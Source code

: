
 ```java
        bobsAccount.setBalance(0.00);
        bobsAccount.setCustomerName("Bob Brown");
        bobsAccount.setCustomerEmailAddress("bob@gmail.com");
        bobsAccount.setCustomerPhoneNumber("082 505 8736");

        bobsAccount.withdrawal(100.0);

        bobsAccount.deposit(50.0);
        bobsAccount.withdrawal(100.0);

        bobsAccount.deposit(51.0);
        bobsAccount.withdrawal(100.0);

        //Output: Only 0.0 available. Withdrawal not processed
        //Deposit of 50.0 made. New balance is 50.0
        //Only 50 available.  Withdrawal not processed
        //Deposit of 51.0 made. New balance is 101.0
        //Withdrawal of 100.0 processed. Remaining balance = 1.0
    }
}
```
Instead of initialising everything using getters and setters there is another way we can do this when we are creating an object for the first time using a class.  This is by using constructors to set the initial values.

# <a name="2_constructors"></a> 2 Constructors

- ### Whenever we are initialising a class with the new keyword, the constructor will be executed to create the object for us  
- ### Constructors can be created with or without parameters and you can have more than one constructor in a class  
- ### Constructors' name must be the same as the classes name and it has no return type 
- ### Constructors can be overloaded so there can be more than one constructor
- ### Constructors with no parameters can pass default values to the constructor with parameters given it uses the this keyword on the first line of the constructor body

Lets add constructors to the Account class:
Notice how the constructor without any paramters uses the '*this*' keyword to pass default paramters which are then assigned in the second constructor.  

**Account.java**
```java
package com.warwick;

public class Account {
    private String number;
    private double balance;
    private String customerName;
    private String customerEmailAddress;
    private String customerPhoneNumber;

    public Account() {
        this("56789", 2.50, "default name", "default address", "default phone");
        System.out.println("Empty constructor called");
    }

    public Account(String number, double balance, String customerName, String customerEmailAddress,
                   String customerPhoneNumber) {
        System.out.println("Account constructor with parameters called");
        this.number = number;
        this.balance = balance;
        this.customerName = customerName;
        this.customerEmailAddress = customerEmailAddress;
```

+++++

Return every line holding the word "uses" from the records.

Answer space ::
- ### Constructors with no parameters can pass default values to the constructor with parameters given it uses the this keyword on the first line of the constructor body
Notice how the constructor without any paramters uses the '*this*' keyword to pass default paramters which are then assigned in the second constructor.  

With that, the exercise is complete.